HOUSTON - What if we told you that your smart phone camera can start recording at any time and that the microphone can record your conversations without you knowing? It turns out if you download Facebook's Messenger app, you're giving it permission to do those things. Local 2 Consumer Expert Amy Davis reached out to Facebook to find out why.
If you use Facebook on your smart phone, you probably saw the notice that you need to download the new Messenger app to direct-message your friends. Facebook says the new app is 20 percent faster than the main Facebook app, but some people are asking if it's worth all the privacy you'll give up in the process.

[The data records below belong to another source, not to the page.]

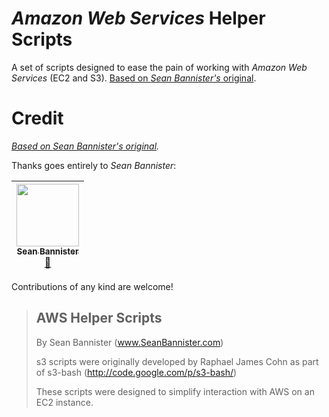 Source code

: # _Amazon Web Services_ Helper Scripts
A set of scripts designed to ease the pain of working with _Amazon Web Services_ (EC2 and S3). [Based on _Sean Bannister's_ original](https://github.com/SeanBannister/aws-helper-scripts).


# Credit

_[Based on _Sean Bannister's_ original](https://github.com/SeanBannister/aws-helper-scripts)._ 

Thanks goes entirely to _Sean Bannister_:

<!-- ALL-CONTRIBUTORS-LIST:START - Do not remove or modify this section -->
| [<img src="https://avatars1.githubusercontent.com/u/197231" width="100px;"/><br /><sub>Sean Bannister</sub>](https://github.com/SeanBannister)<br />[📖](https://github.com/SeanBannister/aws-helper-scripts/commits?author=SeanBannister) |
| :---: |

<!-- ALL-CONTRIBUTORS-LIST:END -->

Contributions of any kind are welcome!

>## AWS Helper Scripts
>By Sean Bannister (www.SeanBannister.com)
>
>s3 scripts were originally developed by Raphael James Cohn as part of s3-bash (http://code.google.com/p/s3-bash/)
>
>These scripts were designed to simplify interaction with AWS on an EC2 instance.
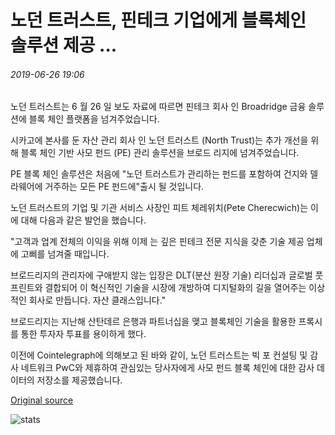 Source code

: # 노던 트러스트, 핀테크 기업에게 블록체인 솔루션 제공 ...

###### 2019-06-26 19:06

노던 트러스트는 6 월 26 일 보도 자료에 따르면 핀테크 회사 인 Broadridge 금융 솔루션에 블록 체인 플랫폼을 넘겨주었습니다.

시카고에 본사를 둔 자산 관리 회사 인 노던 트러스트 (North Trust)는 추가 개선을 위해 블록 체인 기반 사모 펀드 (PE) 관리 솔루션을 브로드 리지에 넘겨주었습니다.

PE 블록 체인 솔루션은 처음에 "노던 트러스트가 관리하는 펀드를 포함하여 건지와 델라웨어에 거주하는 모든 PE 펀드에"출시 될 것입니다.

노던 트러스트의 기업 및 기관 서비스 사장인 피트 체레위치(Pete Cherecwich)는 이 에 대해 다음과 같은 발언을 했습니다.

"고객과 업계 전체의 이익을 위해 이제 는 깊은 핀테크 전문 지식을 갖춘 기술 제공 업체에 고삐를 넘겨줄 때입니다.

브로드리지의 관리자에 구애받지 않는 입장은 DLT(분산 원장 기술) 리더십과 글로벌 풋프린트와 결합되어 이 혁신적인 기술을 시장에 개방하여 디지털화의 길을 열어주는 이상적인 회사로 만듭니다. 자산 클래스입니다."

브로드리지는 지난해 산탄데르 은행과 파트너십을 맺고 블록체인 기술을 활용한 프록시를 통한 투자자 투표를 용이하게 했다.

이전에 Cointelegraph에 의해보고 된 바와 같이, 노던 트러스트는 빅 포 컨설팅 및 감사 네트워크 PwC와 제휴하여 관심있는 당사자에게 사모 펀드 블록 체인에 대한 감사 데이터의 저장소를 제공했습니다.

[Original source](https://cointelegraph.com/news/northern-trust-hands-off-blockchain-solution-to-fintech-firm)

![stats](https://c.statcounter.com/11760860/0/a89fa40b/1/ "stats") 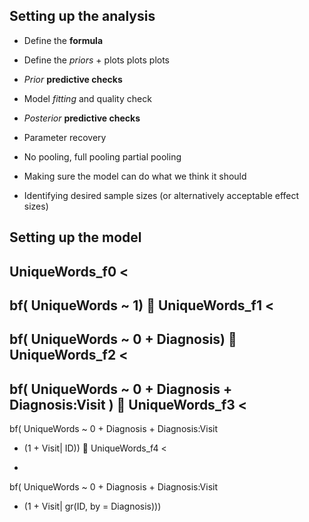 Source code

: 


## Setting up the analysis
- Define the **formula**
- Define the *priors* + plots plots plots
- *Prior* **predictive checks**
- Model *fitting* and quality check
- *Posterior* **predictive checks**
- Parameter recovery
- No pooling, full pooling partial pooling

- Making sure the model can do what we think it should
- Identifying desired sample sizes (or alternatively acceptable effect sizes)

## Setting up the model
UniqueWords_f0 <
-
bf(
UniqueWords
~ 1)

UniqueWords_f1 <
-
bf(
UniqueWords
~ 0 + Diagnosis)

UniqueWords_f2 <
-
bf(
UniqueWords
~ 0 + Diagnosis +
Diagnosis:Visit
)

UniqueWords_f3 <
-
bf(
UniqueWords
~ 0 + Diagnosis +
Diagnosis:Visit
+ (1 + Visit|
ID))

UniqueWords_f4 <
-
bf(
UniqueWords
~ 0 + Diagnosis +
Diagnosis:Visit
+ (1 + Visit|
gr(ID, by = Diagnosis))) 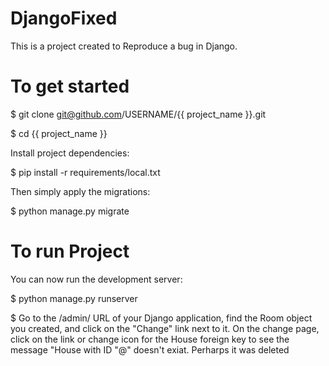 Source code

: # DjangoFixed
This is a project created to Reproduce a bug in Django. 

# To get started
$ git clone git@github.com/USERNAME/{{ project_name }}.git

$ cd {{ project_name }}

Install project dependencies:

$ pip install -r requirements/local.txt

Then simply apply the migrations:

$ python manage.py migrate

# To run Project

You can now run the development server:

$ python manage.py runserver
 
$ Go to the /admin/ URL of your Django application, find the Room object you created, and click on the "Change" link   next to it. On the change page, click on the link or change icon for the House foreign key to see the message         "House with ID "@" doesn't exiat. Perharps it was deleted

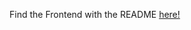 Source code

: Find the Frontend with the README [here!](https://github.com/KhalilKhunji/Personal-Planner-React-Frontend/)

When you install Messenger, the fine print advises you that you'll be giving Facebook permission to "take pictures and videos," "record audio," "know your precise location" using the phone's GPS and to "read your contacts."
"Big brother, overzealous lawyer... creepy," said Facebook user Mike.
But University of Houston College of Technology Director Art Conklin says it's not as creepy as it sounds.
"Does an app like Facebook Messenger need to see my contact list?" asked Conklin. "If I want seamless integration... yes! That's what I'm asking for is so that when I click on my friend, it knows who they are, and it can connect to them."
A Facebook spokesperson told us Messenger allows video and voice-based messages and that's why it would need to access your camera and microphone.
"But what else can they use that information for?" Conklin asked. "I've given them permission to use that information not just for what I want to use it for or what they thought I wanted to use it for, but for all the uses they can use it for."
That is the big question, but Conklin says he's far less concerned about the big Facebooks, Microsofts and Googles of the world.
"Do you trust Facebook?" asked Conklin. "I would. It's in their interest not to harm their user base."
The permissions requested by Messenger are common in the world of apps, and with more than half a million available, it's difficult to know who is looking at your pictures, reading your contacts and pinpointing your location.
"You should consider the majority of these like people you meet on the street," explained Conklin. "You have no idea who they are. Would you be willing to share that same information with a random stranger?"
The next time you download an app, make sure you read the terms of service. Ask yourself, for example, if you're downloading a flashlight app, why would it need access to your contacts? If it doesn't make sense, don't download it.